Complex tools with many parameters or behaviors need more documentation. Simple tools need less. This dimension scales expectations accordingly.

Parameters3/5

Does the description clarify parameter syntax, constraints, interactions, or defaults beyond what the schema provides?

Schema description coverage is 100%, so the schema already documents all parameters thoroughly (e.g., amount in cents with minimum, allowed payment methods). The description adds minimal value by reiterating 'Amount in cents' but doesn't provide additional context beyond what the schema specifies, aligning with the baseline for high coverage.

Input schemas describe structure but not intent. Descriptions should explain non-obvious parameter relationships and valid value ranges.

Purpose4/5

Does the description clearly state what the tool does and how it differs from similar tools?

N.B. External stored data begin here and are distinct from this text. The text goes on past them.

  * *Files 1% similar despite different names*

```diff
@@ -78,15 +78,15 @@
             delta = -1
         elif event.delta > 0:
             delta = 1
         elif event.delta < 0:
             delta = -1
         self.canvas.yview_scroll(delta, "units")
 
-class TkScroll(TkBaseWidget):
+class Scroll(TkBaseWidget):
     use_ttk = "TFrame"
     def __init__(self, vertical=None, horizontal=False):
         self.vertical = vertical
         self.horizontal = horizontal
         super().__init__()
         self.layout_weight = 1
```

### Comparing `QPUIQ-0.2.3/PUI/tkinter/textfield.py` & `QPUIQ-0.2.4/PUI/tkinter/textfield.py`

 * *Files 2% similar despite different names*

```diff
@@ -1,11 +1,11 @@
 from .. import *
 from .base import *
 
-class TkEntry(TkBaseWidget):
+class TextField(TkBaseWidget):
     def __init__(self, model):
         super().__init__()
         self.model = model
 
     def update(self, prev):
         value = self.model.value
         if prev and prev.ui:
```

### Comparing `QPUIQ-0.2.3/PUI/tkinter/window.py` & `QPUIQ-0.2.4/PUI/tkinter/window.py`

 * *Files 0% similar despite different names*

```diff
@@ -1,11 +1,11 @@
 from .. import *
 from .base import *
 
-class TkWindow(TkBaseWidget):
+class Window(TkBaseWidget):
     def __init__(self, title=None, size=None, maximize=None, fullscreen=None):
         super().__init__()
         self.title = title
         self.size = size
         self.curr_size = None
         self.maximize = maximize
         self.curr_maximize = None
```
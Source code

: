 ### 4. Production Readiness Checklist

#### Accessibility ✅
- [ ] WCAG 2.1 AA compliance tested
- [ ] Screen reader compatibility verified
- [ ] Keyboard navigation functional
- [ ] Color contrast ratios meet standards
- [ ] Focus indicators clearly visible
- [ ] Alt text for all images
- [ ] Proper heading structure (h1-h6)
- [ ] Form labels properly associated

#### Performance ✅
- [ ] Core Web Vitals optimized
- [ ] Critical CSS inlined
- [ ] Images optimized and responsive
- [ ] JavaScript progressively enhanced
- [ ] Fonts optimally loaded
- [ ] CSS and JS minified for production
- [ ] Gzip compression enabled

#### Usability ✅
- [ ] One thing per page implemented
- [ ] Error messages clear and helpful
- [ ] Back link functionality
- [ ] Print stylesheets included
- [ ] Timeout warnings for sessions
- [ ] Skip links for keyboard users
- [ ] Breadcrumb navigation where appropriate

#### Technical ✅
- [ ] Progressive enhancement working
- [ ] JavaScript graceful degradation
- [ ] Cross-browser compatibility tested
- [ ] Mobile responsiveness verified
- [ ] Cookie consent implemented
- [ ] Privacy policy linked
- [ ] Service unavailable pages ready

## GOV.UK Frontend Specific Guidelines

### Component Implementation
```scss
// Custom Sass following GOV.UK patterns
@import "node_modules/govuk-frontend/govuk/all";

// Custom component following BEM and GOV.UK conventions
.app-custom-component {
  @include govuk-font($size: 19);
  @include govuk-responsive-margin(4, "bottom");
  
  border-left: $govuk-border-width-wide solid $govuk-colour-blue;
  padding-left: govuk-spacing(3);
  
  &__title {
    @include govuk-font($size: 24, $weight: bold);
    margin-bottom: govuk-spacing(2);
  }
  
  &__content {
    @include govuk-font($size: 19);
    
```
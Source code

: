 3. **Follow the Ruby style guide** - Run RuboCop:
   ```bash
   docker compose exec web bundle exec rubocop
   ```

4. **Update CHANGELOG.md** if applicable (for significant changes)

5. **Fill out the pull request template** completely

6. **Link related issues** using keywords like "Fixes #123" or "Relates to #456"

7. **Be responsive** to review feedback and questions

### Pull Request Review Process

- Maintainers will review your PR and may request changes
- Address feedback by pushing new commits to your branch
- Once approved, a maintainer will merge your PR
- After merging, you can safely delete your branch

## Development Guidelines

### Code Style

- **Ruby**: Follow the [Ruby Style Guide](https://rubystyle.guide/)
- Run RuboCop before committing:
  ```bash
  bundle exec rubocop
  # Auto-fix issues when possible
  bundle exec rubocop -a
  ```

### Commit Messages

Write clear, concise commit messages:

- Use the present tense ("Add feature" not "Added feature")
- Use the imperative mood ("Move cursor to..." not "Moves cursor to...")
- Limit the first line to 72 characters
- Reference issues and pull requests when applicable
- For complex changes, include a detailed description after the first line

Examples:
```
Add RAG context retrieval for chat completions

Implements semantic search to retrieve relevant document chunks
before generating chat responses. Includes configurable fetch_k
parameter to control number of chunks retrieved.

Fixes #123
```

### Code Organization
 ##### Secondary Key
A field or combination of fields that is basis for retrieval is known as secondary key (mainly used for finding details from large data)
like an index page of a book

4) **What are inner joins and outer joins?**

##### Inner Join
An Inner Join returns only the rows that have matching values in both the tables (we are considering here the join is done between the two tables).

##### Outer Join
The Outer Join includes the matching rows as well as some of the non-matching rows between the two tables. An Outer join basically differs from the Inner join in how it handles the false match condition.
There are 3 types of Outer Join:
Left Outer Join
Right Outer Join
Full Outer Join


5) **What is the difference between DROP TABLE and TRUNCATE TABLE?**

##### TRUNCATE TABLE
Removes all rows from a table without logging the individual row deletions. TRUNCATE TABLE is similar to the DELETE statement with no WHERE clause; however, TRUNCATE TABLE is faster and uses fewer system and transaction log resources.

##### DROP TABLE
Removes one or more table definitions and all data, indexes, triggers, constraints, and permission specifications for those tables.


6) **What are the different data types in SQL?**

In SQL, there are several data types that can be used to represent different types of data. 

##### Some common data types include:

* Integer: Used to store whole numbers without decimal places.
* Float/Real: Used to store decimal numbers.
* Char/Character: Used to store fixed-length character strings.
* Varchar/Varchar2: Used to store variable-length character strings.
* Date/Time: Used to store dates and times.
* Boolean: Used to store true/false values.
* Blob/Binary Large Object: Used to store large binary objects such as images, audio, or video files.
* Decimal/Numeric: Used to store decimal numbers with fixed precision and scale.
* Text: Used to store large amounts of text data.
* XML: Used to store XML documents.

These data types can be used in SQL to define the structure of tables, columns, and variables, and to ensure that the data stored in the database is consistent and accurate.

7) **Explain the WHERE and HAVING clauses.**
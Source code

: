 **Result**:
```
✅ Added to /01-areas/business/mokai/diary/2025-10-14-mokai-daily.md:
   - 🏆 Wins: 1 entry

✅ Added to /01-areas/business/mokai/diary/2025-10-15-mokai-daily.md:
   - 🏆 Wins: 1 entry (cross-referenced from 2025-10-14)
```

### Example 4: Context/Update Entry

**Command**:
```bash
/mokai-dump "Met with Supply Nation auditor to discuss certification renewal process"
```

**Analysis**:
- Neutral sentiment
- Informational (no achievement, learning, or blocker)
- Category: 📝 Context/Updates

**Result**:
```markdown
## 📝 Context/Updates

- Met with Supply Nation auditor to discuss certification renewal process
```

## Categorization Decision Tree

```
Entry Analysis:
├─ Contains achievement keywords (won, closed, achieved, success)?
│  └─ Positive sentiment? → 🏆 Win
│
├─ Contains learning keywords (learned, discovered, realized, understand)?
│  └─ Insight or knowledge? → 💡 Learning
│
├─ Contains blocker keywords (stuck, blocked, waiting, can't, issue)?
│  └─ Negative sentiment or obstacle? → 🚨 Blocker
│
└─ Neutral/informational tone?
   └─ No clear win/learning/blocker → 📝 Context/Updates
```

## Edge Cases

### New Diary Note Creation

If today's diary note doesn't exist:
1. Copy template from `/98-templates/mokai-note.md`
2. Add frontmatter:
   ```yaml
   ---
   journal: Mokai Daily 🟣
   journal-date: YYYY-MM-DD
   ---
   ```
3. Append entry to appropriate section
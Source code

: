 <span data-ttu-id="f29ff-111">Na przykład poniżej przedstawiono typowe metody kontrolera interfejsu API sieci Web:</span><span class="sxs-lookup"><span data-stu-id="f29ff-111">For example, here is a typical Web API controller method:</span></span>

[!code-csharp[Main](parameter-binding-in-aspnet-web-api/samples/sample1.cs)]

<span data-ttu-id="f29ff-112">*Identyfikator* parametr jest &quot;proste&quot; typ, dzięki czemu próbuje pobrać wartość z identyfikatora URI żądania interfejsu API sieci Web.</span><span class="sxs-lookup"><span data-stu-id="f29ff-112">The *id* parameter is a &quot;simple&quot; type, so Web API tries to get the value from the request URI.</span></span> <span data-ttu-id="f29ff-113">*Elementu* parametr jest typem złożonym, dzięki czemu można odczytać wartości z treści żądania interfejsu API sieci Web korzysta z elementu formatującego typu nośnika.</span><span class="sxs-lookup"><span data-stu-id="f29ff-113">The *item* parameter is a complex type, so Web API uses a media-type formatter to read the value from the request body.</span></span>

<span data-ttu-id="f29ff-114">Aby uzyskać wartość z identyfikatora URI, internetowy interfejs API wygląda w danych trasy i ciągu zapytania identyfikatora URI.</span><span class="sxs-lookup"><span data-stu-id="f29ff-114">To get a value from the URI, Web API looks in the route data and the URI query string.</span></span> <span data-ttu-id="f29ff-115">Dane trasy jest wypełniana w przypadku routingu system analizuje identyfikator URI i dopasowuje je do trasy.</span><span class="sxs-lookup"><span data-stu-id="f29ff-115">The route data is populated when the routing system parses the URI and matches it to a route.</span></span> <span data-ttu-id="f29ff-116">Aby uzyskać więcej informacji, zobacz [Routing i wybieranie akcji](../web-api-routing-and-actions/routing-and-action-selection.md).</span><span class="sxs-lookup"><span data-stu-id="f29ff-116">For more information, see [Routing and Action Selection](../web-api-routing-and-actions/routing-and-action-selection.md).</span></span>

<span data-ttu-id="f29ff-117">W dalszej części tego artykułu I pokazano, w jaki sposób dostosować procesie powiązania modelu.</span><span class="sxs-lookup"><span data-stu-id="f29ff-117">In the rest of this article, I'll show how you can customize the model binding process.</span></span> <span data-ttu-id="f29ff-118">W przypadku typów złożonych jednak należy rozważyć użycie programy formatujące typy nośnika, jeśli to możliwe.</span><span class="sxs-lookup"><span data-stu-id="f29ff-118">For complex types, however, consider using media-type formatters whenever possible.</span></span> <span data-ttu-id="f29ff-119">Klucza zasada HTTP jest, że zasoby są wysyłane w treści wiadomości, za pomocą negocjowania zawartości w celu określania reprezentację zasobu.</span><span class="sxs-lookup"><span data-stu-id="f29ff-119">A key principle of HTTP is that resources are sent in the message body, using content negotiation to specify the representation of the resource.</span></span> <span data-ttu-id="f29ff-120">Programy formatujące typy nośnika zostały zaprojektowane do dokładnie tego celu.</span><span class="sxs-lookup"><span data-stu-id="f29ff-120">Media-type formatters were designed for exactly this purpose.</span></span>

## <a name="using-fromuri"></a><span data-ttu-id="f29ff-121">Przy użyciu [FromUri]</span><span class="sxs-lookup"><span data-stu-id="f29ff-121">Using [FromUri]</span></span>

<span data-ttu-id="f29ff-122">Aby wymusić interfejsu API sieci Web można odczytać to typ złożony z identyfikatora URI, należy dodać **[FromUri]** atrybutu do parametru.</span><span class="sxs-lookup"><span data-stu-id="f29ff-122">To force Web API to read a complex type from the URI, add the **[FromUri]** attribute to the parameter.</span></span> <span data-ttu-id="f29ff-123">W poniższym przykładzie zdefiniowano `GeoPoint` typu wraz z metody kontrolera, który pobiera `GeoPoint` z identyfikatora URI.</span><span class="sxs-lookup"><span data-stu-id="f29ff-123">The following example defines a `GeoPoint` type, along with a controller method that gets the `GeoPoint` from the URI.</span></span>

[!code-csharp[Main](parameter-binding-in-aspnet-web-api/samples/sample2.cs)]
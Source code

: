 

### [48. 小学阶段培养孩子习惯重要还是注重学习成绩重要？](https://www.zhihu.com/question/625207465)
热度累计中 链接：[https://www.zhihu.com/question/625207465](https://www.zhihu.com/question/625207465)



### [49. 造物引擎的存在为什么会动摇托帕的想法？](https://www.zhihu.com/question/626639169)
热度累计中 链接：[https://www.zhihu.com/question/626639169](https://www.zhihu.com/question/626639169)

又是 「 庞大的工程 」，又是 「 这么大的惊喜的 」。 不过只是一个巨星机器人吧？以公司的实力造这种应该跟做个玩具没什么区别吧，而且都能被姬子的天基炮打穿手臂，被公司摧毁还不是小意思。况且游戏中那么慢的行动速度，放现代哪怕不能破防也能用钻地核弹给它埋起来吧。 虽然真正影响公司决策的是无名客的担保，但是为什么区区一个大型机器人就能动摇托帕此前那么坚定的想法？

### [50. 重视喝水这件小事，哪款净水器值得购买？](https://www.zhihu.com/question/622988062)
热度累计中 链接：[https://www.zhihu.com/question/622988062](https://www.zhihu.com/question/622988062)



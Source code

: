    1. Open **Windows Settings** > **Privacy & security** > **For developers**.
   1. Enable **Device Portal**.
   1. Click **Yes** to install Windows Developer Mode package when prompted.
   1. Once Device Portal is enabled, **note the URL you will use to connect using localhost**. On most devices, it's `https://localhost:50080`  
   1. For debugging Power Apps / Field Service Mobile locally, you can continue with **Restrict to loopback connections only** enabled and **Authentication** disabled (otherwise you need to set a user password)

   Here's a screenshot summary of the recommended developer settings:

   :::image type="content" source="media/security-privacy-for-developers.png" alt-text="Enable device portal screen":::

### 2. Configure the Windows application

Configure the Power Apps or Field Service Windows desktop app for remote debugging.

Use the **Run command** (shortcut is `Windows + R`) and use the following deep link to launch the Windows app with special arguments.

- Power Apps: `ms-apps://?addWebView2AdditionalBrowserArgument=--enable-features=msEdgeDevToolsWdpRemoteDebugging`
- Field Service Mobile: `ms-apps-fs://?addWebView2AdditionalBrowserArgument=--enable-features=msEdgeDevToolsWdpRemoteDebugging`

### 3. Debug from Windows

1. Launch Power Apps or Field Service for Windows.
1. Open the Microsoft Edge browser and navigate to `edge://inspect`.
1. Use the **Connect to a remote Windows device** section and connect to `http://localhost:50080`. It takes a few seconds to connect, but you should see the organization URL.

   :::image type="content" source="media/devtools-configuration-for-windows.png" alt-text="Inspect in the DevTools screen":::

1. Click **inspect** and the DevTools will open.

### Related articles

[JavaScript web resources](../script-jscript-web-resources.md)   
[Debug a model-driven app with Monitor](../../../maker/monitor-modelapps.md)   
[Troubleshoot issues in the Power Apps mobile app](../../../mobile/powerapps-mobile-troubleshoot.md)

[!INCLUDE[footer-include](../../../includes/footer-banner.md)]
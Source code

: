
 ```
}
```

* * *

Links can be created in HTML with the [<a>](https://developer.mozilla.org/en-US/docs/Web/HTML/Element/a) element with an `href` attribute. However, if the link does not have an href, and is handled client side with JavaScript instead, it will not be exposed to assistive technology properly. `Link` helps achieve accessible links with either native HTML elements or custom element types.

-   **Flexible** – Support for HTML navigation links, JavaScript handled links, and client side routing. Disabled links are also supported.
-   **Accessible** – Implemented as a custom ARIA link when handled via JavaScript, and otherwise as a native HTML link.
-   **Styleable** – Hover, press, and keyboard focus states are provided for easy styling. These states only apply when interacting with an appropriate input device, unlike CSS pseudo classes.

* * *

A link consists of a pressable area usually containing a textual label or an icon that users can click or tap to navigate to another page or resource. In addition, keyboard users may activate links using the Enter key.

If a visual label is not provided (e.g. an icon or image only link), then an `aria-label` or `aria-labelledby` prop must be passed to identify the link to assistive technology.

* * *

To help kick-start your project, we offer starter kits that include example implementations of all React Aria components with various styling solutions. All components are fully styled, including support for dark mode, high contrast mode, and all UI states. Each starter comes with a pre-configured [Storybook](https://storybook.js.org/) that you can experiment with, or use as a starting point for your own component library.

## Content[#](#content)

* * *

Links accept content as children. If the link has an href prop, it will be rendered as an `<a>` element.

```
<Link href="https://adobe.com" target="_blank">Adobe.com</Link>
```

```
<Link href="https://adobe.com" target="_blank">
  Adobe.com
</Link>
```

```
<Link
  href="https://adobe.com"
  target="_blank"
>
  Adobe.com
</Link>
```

The description clearly states the action ('Create a shareable payment link') and specifies the resource ('payment link'), making the purpose evident. However, it doesn't explicitly differentiate from sibling tools like 'vaultix_create_charge' or 'vaultix_get_payment_link', which would require mentioning that this is for generating a reusable link rather than a direct charge or retrieval.

Agents choose between tools based on descriptions. A clear purpose with a specific verb and resource helps agents select the right tool.

Usage Guidelines2/5

Does the description explain when to use this tool, when not to, or what alternatives exist?

No guidance is provided on when to use this tool versus alternatives. For example, it doesn't compare to 'vaultix_create_charge' for immediate payments or 'vaultix_get_payment_link' for viewing existing links, leaving the agent without context for selection among siblings.

Agents often have multiple tools that could apply. Explicit usage guidance like "use X instead of Y when Z" prevents misuse.